Des vaches laitières d’élite

Son maître -mot : l’innovation

Un contenant avant-gardiste

Auguste Lepetit est l’un des tout premiers à utiliser, pour ses camemberts, la boîte en bois de peuplier, invention de l’ingénieur Ridel (1890), et l’étiquette de boîte à camembert.

La mise en place du téléphone et de l’électricité

A la pointe des progrès techniques, Auguste Lepetit installe en 1891 un téléphone qui relie l’usine de Saint-Maclou à l’établissement de Saint-Pierre-sur-Dives : de quoi passer les commandes en un temps record. Il y aménage le premier hâloir à trappes. Une chaufferie alimente une machine à vapeur et un alternateur pour l’éclairage et la force motrice. Les barattes, écrémeuses, et autres malaxeurs sont actionnés à l’électricité.

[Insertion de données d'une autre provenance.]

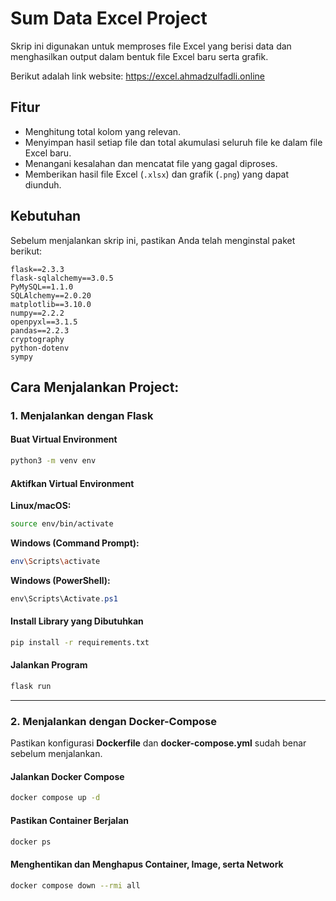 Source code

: # Sum Data Excel Project

Skrip ini digunakan untuk memproses file Excel yang berisi data dan menghasilkan output dalam bentuk file Excel baru serta grafik.

Berikut adalah link website: https://excel.ahmadzulfadli.online

## Fitur

- Menghitung total kolom yang relevan.
- Menyimpan hasil setiap file dan total akumulasi seluruh file ke dalam file Excel baru.
- Menangani kesalahan dan mencatat file yang gagal diproses.
- Memberikan hasil file Excel (`.xlsx`) dan grafik (`.png`) yang dapat diunduh.

## Kebutuhan

Sebelum menjalankan skrip ini, pastikan Anda telah menginstal paket berikut:

```
flask==2.3.3
flask-sqlalchemy==3.0.5
PyMySQL==1.1.0
SQLAlchemy==2.0.20
matplotlib==3.10.0
numpy==2.2.2
openpyxl==3.1.5
pandas==2.2.3
cryptography
python-dotenv
sympy
```

## Cara Menjalankan Project:

### **1. Menjalankan dengan Flask**
#### **Buat Virtual Environment**
```bash
python3 -m venv env
```
#### **Aktifkan Virtual Environment**
**Linux/macOS:**
```bash
source env/bin/activate
```
**Windows (Command Prompt):**
```bash
env\Scripts\activate
```
**Windows (PowerShell):**
```powershell
env\Scripts\Activate.ps1
```

#### **Install Library yang Dibutuhkan**
```bash
pip install -r requirements.txt
```

#### **Jalankan Program**
```bash
flask run
```

---

### **2. Menjalankan dengan Docker-Compose**
Pastikan konfigurasi **Dockerfile** dan **docker-compose.yml** sudah benar sebelum menjalankan.

#### **Jalankan Docker Compose**
```bash
docker compose up -d
```
#### **Pastikan Container Berjalan**
```bash
docker ps
```
#### **Menghentikan dan Menghapus Container, Image, serta Network**
```bash
docker compose down --rmi all
``` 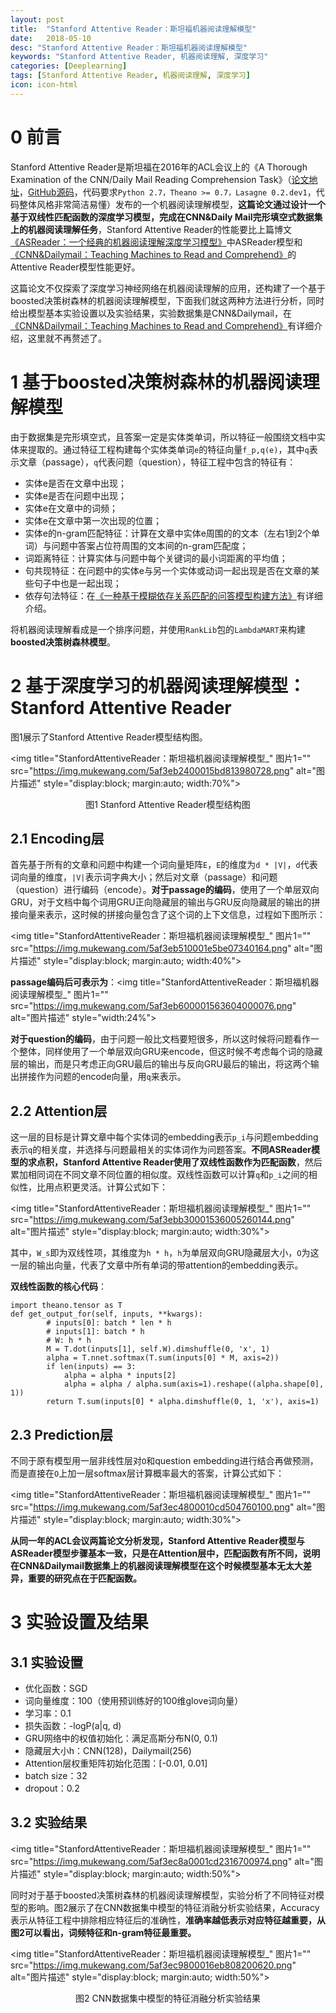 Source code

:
 ```yaml
---
layout: post
title:  "Stanford Attentive Reader：斯坦福机器阅读理解模型"
date:   2018-05-10
desc: "Stanford Attentive Reader：斯坦福机器阅读理解模型"
keywords: "Stanford Attentive Reader, 机器阅读理解, 深度学习"
categories: [Deeplearning]
tags: [Stanford Attentive Reader, 机器阅读理解, 深度学习]
icon: icon-html
---
```


# **0 前言**

Stanford Attentive Reader是斯坦福在2016年的ACL会议上的《A Thorough Examination of the CNN/Daily Mail Reading Comprehension Task》（[论文地址](http://arxiv.org/abs/1606.02858)，[GitHub源码](https://github.com/danqi/rc-cnn-dailymail)，代码要求`Python 2.7，Theano >= 0.7，Lasagne 0.2.dev1`，代码整体风格非常简洁易懂）发布的一个机器阅读理解模型，**这篇论文通过设计一个基于双线性匹配函数的深度学习模型，完成在CNN&Daily Mail完形填空式数据集上的机器阅读理解任务**，Stanford Attentive Reader的性能要比上篇博文[《ASReader：一个经典的机器阅读理解深度学习模型》](https://zhoum1118.github.io/deeplearning/2018/05/09/ASReader-%E4%B8%80%E4%B8%AA%E7%BB%8F%E5%85%B8%E7%9A%84%E6%9C%BA%E5%99%A8%E9%98%85%E8%AF%BB%E7%90%86%E8%A7%A3%E6%B7%B1%E5%BA%A6%E5%AD%A6%E4%B9%A0%E6%A8%A1%E5%9E%8B.html)中ASReader模型和[《CNN&Dailymail：Teaching Machines to Read and Comprehend》](https://zhoum1118.github.io/deeplearning/2018/04/15/CNN&Dailymail-Teaching-Machines-to-Read-and-Comprehend.html)的Attentive Reader模型性能更好。

这篇论文不仅探索了深度学习神经网络在机器阅读理解的应用，还构建了一个基于boosted决策树森林的机器阅读理解模型，下面我们就这两种方法进行分析，同时给出模型基本实验设置以及实验结果，实验数据集是CNN&Dailymail，在[《CNN&Dailymail：Teaching Machines to Read and Comprehend》](https://zhoum1118.github.io/deeplearning/2018/04/15/CNN&Dailymail-Teaching-Machines-to-Read-and-Comprehend.html)有详细介绍，这里就不再赘述了。

# **1 基于boosted决策树森林的机器阅读理解模型**

由于数据集是完形填空式，且答案一定是实体类单词，所以特征一般围绕文档中实体来提取的。通过特征工程构建每个实体类单词`e`的特征向量`f_p,q(e)`，其中`q`表示文章（passage），`q`代表问题（question），特征工程中包含的特征有：

 - 实体e是否在文章中出现；
 - 实体e是否在问题中出现；
 - 实体e在文章中的词频；
 - 实体e在文章中第一次出现的位置；
 - 实体e的n-gram匹配特征：计算在文章中实体e周围的的文本（左右1到2个单词）与问题中答案占位符周围的文本间的n-gram匹配度；
 - 词距离特征：计算实体与问题中每个关键词的最小词距离的平均值；
 - 句共现特征：在问题中的实体e与另一个实体或动词一起出现是否在文章的某些句子中也是一起出现；
 - 依存句法特征：在[《一种基于模糊依存关系匹配的问答模型构建方法》](https://zhoum1118.github.io/deeplearning/2018/04/30/%E4%B8%80%E7%A7%8D%E5%9F%BA%E4%BA%8E%E6%A8%A1%E7%B3%8A%E4%BE%9D%E5%AD%98%E5%85%B3%E7%B3%BB%E5%8C%B9%E9%85%8D%E7%9A%84%E9%97%AE%E7%AD%94%E6%A8%A1%E5%9E%8B%E6%9E%84%E5%BB%BA%E6%96%B9%E6%B3%95.html)有详细介绍。

将机器阅读理解看成是一个排序问题，并使用`RankLib`包的`LambdaMART`来构建**boosted决策树森林模型**。

# **2 基于深度学习的机器阅读理解模型：Stanford Attentive Reader**

图1展示了Stanford Attentive Reader模型结构图。

<img title="StanfordAttentiveReader：斯坦福机器阅读理解模型_" 图片1="" src="https://img.mukewang.com/5af3eb2400015bd813980728.png" alt="图片描述" style="display:block; margin:auto; width:70%">

<p style="text-align:center">图1 Stanford Attentive Reader模型结构图</p>

## **2.1 Encoding层**

首先基于所有的文章和问题中构建一个词向量矩阵`E`，`E`的维度为`d * |V|`，`d`代表词向量的维度，`|V|`表示词字典大小；然后对文章（passage）和问题（question）进行编码（encode）。**对于passage的编码**，使用了一个单层双向GRU，对于文档中每个词用GRU正向隐藏层的输出与GRU反向隐藏层的输出的拼接向量来表示，这时候的拼接向量包含了这个词的上下文信息，过程如下图所示：

<img title="StanfordAttentiveReader：斯坦福机器阅读理解模型_" 图片1="" src="https://img.mukewang.com/5af3eb510001e5be07340164.png" alt="图片描述" style="display:block; margin:auto; width:40%">

**passage编码后可表示为**：<img title="StanfordAttentiveReader：斯坦福机器阅读理解模型_" 图片1="" src="https://img.mukewang.com/5af3eb600001563604000076.png" alt="图片描述" style="width:24%">

**对于question的编码**，由于问题一般比文档要短很多，所以这时候将问题看作一个整体，同样使用了一个单层双向GRU来encode，但这时候不考虑每个词的隐藏层的输出，而是只考虑正向GRU最后的输出与反向GRU最后的输出，将这两个输出拼接作为问题的encode向量，用`q`来表示。

## **2.2 Attention层**

这一层的目标是计算文章中每个实体词的embedding表示`p_i`与问题embedding表示`q`的相关度，并选择与问题最相关的实体词作为问题答案。**不同ASReader模型的求点积，Stanford Attentive Reader使用了双线性函数作为匹配函数**，然后累加相同词在不同文章不同位置的相似度。双线性函数可以计算`q`和`p_i`之间的相似性，比用点积更灵活。计算公式如下：

<img title="StanfordAttentiveReader：斯坦福机器阅读理解模型_" 图片1="" src="https://img.mukewang.com/5af3ebb30001536005260144.png" alt="图片描述" style="display:block; margin:auto; width:30%">

其中，`W_s`即为双线性项，其维度为`h * h`，`h`为单层双向GRU隐藏层大小，`O`为这一层的输出向量，代表了文章中所有单词的带attention的embedding表示。

**双线性函数的核心代码**：

```
import theano.tensor as T
def get_output_for(self, inputs, **kwargs):
        # inputs[0]: batch * len * h
        # inputs[1]: batch * h
        # W: h * h
        M = T.dot(inputs[1], self.W).dimshuffle(0, 'x', 1)
        alpha = T.nnet.softmax(T.sum(inputs[0] * M, axis=2))
        if len(inputs) == 3:
            alpha = alpha * inputs[2]
            alpha = alpha / alpha.sum(axis=1).reshape((alpha.shape[0], 1))
        return T.sum(inputs[0] * alpha.dimshuffle(0, 1, 'x'), axis=1)
```

## **2.3 Prediction层**

不同于原有模型用一层非线性层对`O`和question embedding进行结合再做预测，而是直接在`O`上加一层softmax层计算概率最大的答案，计算公式如下：

<img title="StanfordAttentiveReader：斯坦福机器阅读理解模型_" 图片1="" src="https://img.mukewang.com/5af3ec4800010cd504760100.png" alt="图片描述" style="display:block; margin:auto; width:30%">

**从同一年的ACL会议两篇论文分析发现，Stanford Attentive Reader模型与ASReader模型步骤基本一致，只是在Attention层中，匹配函数有所不同，说明在CNN&Dailymail数据集上的机器阅读理解模型在这个时候模型基本无太大差异，重要的研究点在于匹配函数。**

# **3 实验设置及结果**

## **3.1 实验设置**

 - 优化函数：SGD
 - 词向量维度：100（使用预训练好的100维glove词向量）
 - 学习率：0.1
 - 损失函数：-logP(a|q, d)
 - GRU网络中的权值初始化：满足高斯分布N(0, 0.1)
 - 隐藏层大小h：CNN(128)，Dailymail(256)
 - Attention层权重矩阵初始化范围：[-0.01, 0.01]
 - batch size：32
 - dropout：0.2

## **3.2 实验结果**

<img title="StanfordAttentiveReader：斯坦福机器阅读理解模型_" 图片1="" src="https://img.mukewang.com/5af3ec8a0001cd2316700974.png" alt="图片描述" style="display:block; margin:auto; width:50%">

同时对于基于boosted决策树森林的机器阅读理解模型，实验分析了不同特征对模型的影响。图2展示了在CNN数据集中模型的特征消融分析实验结果，Accuracy表示从特征工程中排除相应特征后的准确性，**准确率越低表示对应特征越重要，从图2可以看出，词频特征和n-gram特征最重要。**

<img title="StanfordAttentiveReader：斯坦福机器阅读理解模型_" 图片1="" src="https://img.mukewang.com/5af3ec9800016eb808200620.png" alt="图片描述" style="display:block; margin:auto; width:50%">

<p style="text-align:center">图2 CNN数据集中模型的特征消融分析实验结果</p>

Les premiers équipements frigorifiques

Dans l’entre deux guerres, Henri, l’aîné des enfants Lepetit, fait entrer les premiers équipements frigorifiques pour généraliser la climatisation.

Les voitures à cheval laissent à la place aux véhicules automobiles

Conseillé par le professeur Louis Maze et le père Danjou de Caen pour les techniques de fabrication, Henri Lepetit remplace dans les années 30 les voitures à cheval par des véhicules automobiles afin d’améliorer le ramassage du lait et la livraison des fromages.

Les débuts du transport par avion

Pour les fêtes de Noël 1930, la Maison Lepetit envoie même ses camemberts au Bourget par avion.

L’introduction de règles sanitaires

Dans les années 1980, la fromagerie aborde le virage de la mécanisation en s’ingéniant à reproduire chacune des étapes de la fabrication d’autrefois, tout en augmentant le niveau de régularité et d’hygiène. Dans une unité à la pointe de la modernité, elle atteint aujourd’hui un niveau de sécurité sanitaire jamais égalé dans ses fabrications.